== WHAT YOU NEED TO DO ==
Gather up every line from the entries below that uses the word "elementKindSectionFooter".

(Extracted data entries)
##############################

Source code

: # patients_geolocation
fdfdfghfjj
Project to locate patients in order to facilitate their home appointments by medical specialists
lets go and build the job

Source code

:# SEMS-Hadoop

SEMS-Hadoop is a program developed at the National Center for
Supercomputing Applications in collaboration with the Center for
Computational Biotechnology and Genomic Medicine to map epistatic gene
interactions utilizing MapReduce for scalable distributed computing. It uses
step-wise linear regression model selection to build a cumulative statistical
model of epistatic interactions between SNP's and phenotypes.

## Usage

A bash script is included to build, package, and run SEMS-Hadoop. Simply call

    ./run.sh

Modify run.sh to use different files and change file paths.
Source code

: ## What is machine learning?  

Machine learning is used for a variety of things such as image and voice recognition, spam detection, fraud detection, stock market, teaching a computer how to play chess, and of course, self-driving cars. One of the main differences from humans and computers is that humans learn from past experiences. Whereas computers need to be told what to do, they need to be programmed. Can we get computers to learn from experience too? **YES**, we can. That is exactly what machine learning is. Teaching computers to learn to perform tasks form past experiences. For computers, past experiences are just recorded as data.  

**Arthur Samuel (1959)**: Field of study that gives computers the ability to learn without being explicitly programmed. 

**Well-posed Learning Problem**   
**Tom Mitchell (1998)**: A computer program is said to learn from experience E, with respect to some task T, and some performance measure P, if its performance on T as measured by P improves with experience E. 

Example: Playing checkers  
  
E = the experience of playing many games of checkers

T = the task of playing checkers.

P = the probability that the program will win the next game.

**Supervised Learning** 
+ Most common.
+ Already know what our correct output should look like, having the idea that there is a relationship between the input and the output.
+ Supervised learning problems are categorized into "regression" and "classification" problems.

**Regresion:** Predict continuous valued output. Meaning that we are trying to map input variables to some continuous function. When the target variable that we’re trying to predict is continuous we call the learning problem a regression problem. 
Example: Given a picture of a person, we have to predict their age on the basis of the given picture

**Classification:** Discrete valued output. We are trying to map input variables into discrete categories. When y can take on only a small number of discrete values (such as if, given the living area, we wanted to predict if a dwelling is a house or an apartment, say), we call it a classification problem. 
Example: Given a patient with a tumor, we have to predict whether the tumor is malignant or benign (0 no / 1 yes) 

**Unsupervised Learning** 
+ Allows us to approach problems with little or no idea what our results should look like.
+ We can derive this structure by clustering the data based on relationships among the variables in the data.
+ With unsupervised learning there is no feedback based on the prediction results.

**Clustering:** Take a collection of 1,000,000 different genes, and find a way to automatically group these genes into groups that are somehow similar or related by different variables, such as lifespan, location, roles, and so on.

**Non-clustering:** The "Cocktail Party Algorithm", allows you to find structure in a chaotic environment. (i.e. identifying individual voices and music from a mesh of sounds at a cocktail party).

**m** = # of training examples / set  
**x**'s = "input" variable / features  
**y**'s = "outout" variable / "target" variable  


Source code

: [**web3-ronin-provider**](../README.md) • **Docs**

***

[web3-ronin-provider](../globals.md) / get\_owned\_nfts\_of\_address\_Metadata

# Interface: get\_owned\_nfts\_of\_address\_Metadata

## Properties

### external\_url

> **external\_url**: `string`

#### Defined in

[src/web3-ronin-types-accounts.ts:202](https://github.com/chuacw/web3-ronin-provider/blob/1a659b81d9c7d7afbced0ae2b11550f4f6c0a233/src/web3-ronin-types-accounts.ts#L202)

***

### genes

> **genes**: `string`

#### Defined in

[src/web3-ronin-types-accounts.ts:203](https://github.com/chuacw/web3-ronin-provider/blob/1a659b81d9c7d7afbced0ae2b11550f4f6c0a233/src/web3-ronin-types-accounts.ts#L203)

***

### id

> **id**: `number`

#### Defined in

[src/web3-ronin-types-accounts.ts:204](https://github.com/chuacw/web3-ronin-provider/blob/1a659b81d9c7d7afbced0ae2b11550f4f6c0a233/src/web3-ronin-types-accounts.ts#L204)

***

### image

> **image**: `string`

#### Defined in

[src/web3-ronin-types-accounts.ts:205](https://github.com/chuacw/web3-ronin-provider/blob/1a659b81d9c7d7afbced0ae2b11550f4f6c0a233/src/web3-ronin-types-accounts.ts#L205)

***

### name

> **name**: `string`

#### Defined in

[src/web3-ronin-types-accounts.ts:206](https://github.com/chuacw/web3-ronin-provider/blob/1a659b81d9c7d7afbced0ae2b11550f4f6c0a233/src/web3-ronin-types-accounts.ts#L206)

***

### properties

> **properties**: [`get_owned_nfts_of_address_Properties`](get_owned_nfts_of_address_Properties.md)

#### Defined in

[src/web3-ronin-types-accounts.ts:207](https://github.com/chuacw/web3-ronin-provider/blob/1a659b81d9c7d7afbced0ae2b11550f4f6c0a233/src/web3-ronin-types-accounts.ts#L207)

##############################

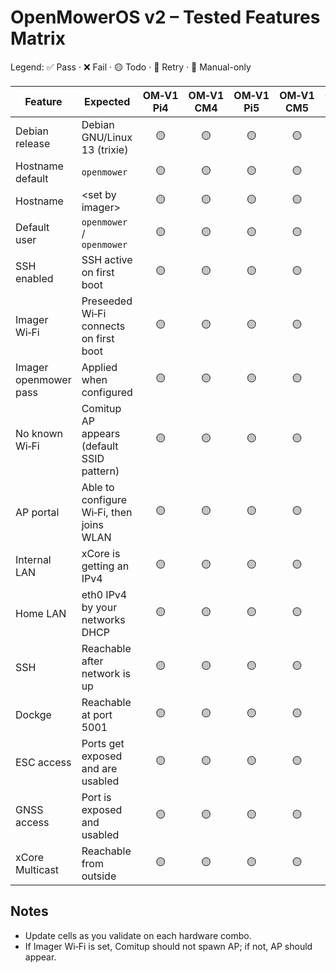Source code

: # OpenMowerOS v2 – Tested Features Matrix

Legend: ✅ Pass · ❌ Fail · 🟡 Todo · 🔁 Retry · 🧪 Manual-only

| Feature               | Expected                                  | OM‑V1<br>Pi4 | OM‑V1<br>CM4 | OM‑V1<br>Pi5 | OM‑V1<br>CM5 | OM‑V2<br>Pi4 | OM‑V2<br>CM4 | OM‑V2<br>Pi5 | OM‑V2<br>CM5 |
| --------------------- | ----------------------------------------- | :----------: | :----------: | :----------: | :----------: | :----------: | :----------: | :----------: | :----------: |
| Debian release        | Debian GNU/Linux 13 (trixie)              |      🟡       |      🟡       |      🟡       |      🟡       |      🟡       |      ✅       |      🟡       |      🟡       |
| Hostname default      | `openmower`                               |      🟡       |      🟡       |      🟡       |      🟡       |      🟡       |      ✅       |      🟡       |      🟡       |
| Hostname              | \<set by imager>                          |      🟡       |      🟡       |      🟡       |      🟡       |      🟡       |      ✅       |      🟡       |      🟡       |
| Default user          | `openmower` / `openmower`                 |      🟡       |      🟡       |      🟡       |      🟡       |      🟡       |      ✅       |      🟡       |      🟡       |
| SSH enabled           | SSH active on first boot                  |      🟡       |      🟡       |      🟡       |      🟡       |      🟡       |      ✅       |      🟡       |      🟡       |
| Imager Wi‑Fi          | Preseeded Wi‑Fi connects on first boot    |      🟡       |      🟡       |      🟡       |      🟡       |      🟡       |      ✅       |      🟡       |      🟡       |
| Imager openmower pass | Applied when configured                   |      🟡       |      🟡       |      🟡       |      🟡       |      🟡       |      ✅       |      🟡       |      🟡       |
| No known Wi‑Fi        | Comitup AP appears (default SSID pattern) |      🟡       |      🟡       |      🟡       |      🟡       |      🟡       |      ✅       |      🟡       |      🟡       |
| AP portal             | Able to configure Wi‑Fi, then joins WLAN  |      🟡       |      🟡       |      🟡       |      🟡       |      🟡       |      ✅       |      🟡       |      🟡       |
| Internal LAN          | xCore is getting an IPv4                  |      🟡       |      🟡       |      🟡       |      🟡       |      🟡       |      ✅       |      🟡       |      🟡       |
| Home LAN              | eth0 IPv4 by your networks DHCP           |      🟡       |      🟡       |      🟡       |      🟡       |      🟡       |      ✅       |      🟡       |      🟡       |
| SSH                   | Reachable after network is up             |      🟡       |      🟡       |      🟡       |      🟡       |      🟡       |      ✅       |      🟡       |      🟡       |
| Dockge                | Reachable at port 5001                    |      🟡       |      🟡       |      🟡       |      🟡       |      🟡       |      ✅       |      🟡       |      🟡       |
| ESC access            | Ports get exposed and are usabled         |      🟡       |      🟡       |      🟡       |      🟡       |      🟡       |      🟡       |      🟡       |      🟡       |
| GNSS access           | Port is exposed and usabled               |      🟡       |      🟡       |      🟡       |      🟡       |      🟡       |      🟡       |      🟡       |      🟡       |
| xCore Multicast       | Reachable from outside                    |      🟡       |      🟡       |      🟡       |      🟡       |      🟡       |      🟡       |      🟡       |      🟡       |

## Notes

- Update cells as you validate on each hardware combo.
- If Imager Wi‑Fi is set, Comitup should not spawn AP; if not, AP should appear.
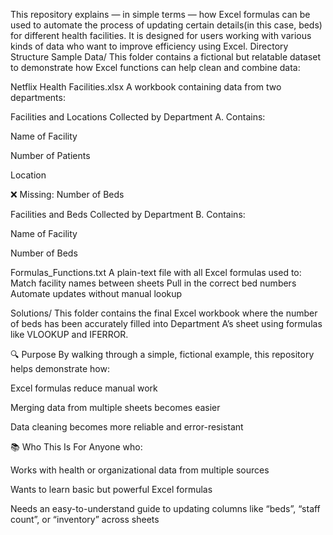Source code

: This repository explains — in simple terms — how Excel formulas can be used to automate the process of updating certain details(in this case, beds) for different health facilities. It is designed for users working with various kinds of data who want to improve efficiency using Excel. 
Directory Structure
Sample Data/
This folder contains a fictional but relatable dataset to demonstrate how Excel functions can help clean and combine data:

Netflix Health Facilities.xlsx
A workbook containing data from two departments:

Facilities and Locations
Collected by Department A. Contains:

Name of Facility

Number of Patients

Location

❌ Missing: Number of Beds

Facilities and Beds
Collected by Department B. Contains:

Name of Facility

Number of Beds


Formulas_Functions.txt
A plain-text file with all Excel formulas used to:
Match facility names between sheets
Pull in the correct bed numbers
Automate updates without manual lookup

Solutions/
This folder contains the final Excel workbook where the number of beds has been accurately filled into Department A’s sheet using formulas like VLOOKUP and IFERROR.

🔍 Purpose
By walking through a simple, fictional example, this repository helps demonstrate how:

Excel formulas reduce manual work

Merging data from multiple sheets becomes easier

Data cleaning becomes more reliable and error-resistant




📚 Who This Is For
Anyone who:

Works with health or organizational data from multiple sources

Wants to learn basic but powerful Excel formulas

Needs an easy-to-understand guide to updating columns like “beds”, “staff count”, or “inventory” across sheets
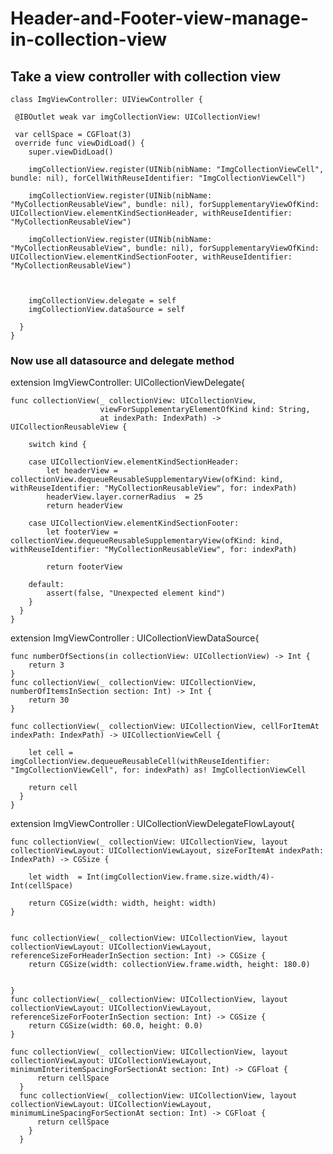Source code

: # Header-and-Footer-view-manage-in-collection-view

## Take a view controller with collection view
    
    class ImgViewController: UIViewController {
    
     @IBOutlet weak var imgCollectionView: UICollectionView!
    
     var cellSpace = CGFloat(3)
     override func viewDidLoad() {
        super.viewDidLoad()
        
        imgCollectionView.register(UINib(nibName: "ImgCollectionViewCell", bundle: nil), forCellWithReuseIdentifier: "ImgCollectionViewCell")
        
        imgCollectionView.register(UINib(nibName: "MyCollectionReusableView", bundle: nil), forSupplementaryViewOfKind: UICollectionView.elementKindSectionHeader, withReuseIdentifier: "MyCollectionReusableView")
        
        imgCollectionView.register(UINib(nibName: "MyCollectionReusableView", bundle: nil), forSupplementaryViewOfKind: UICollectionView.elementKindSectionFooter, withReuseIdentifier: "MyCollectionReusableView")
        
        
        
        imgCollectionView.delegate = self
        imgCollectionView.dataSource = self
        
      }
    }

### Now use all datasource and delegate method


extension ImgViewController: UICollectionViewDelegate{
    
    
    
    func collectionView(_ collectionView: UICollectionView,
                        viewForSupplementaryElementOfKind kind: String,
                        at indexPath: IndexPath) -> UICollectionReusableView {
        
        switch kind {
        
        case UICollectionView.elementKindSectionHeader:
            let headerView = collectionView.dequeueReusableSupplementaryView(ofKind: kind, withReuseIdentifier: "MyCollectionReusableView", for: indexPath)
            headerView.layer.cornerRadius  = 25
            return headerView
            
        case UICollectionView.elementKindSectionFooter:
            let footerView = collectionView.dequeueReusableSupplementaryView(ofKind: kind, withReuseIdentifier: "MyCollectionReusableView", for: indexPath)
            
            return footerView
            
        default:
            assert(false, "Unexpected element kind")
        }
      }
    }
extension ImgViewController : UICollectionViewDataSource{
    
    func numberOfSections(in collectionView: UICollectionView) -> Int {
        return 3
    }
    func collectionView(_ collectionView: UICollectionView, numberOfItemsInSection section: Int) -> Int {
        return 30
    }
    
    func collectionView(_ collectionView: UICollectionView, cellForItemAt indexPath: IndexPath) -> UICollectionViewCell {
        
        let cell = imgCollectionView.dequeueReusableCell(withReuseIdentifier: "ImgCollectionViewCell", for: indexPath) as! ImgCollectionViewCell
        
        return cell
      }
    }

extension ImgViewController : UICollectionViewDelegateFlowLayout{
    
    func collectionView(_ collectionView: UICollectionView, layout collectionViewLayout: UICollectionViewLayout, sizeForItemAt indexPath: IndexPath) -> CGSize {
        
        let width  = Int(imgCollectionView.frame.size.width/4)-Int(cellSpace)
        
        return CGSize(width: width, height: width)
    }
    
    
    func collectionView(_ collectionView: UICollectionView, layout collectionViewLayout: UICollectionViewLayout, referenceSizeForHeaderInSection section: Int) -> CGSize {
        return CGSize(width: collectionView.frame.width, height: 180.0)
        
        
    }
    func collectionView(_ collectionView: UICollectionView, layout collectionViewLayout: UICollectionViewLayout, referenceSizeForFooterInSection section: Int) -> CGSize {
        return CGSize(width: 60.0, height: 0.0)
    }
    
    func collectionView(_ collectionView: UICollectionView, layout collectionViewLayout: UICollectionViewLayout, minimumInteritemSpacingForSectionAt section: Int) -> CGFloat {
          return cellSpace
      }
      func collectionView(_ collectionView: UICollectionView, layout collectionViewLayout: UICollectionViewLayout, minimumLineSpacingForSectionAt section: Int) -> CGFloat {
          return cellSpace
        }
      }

##############################

== SOLUTION TO THIS TASK ==
        imgCollectionView.register(UINib(nibName: "MyCollectionReusableView", bundle: nil), forSupplementaryViewOfKind: UICollectionView.elementKindSectionFooter, withReuseIdentifier: "MyCollectionReusableView")
        case UICollectionView.elementKindSectionFooter:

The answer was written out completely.